There is an urban legend about the influence of the unique acoustic conditions of the Concertgebouw over its resident orchestra. According to it, the building’s warm resonant acoustics has taught those musicians to produce rich yet lightweight sounds; otherwise, the results could be rather tangled and unclear. So I was told in Amsterdam.
I had seen the Concertgebouw orchestra previously in Rio in a completely uneventful R. Strauss’s Metamorphosen + Mahler 5th bill, when the orchestra sounded plainly speaking opaque and grey-toned. But then the dry acoustics of Rio’s Theatro Municipal could be responsible for the debacle. A couple of years later, I had the pleasure to witness a Ravel/Stravinsky programme with the famous Dutch orchestra in their own hall – and I was simply overwhelmed by its absolute clarity and beauty of tone. That was eight years ago.

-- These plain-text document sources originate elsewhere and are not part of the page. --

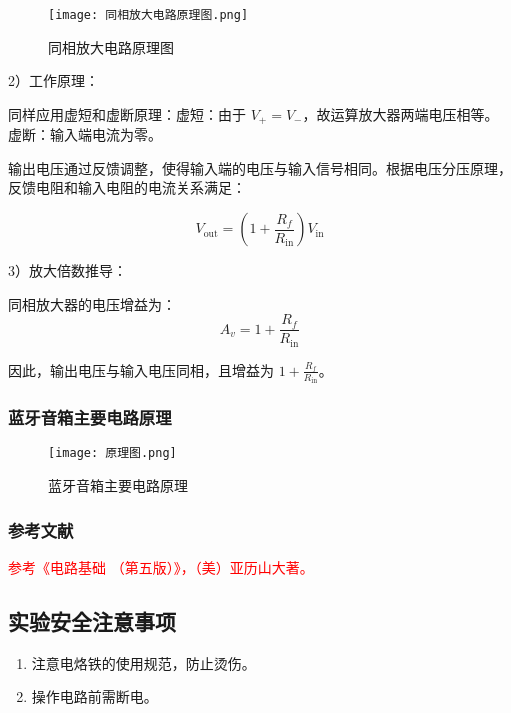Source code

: \documentclass[dvipsnames, svgnames,a4paper,11pt]{article}
\begin{document}
	\begin{figure}[htbp]
		\centering
		\texttt{[image: 同相放大电路原理图.png]}
		\caption{同相放大电路原理图}
		\label{fig:同相放大电路原理图}
	\end{figure}

		2）工作原理：

		同样应用虚短和虚断原理：虚短：由于 \( V_+ = V_- \)，故运算放大器两端电压相等。虚断：输入端电流为零。

		输出电压通过反馈调整，使得输入端的电压与输入信号相同。根据电压分压原理，反馈电阻和输入电阻的电流关系满足：

		\begin{equation}
			V_{\text{out}} = \left( 1 + \frac{R_f}{R_{\text{in}}} \right) V_{\text{in}}
			\label{eq:5}
		\end{equation}

		3）放大倍数推导：

		同相放大器的电压增益为：
		\begin{equation}
			A_v = 1 + \frac{R_f}{R_{\text{in}}}
			\label{eq:6}
		\end{equation}

因此，输出电压与输入电压同相，且增益为 \( 1 + \frac{R_f}{R_{\text{in}}} \)。

\clearpage
	\subsubsection{蓝牙音箱主要电路原理}
	\begin{figure}[htbp]
		\centering
		\texttt{[image: 原理图.png]}
		\caption{蓝牙音箱主要电路原理}
		\label{fig:蓝牙音箱主要电路原理}
	\end{figure}




	\subsubsection{参考文献}
	\textcolor{red}{参考《电路基础 （第五版）》，（美）亚历山大著。}


\subsection{实验安全注意事项}
\begin{enumerate}
	\item 注意电烙铁的使用规范，防止烫伤。
	\item 操作电路前需断电。
\end{enumerate}
\clearpage
\end{document}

Since then, I have sampled the Concertgebouw only through recordings – until today, when the fabulous orchestra more than fulfilled my expectations – it went far beyond. Under the admirable conductor Mariss Jansons, the orchestra shines at its best.
I have chosen a programme quite unusual for my traditional “German” concert preferences. Although Debussy’s La Mer and Berlioz’s Symphonie Fantastique are hardly “unusual” repertoire, these are pieces I have seldom heard in live performances. Therefore, I cannot expertly compare today’s concert with any particular one, but I don’t really feel I need it.
In Jansons’s hands, the orchestra poured liquid crystalline sounds in Debussy’s score, every tiny detail played to its perfect effect. The violins’ pianissimo playing could make even the Vienna Philharmonic envy. However, even that kaleidoscopic Debussy could not prepare the audience to the flashing performance of Berlioz’s masterpiece. There the orchestra proved to have amazing consistence of tonal beauty through the complete dynamic range. Although Berlioz saw himself as a classical composer, scholars would rather label him as “proto-Romantic”. That dichotomy, however, was not a problem for Jansons, who took advantage of both full-toned Romantic orchestral sonorities and hallmark classical transparence with perfectly blended woodwind. The waltz rhythms in the second movement revealed Viennese grace, the third movement featured organic coherence between the bucolic and tempestuous elements, the fourth movement was a showcase of dynamic control and the fifth benefited from an extremely wide-ranging tonal palette. An unforgettable performance.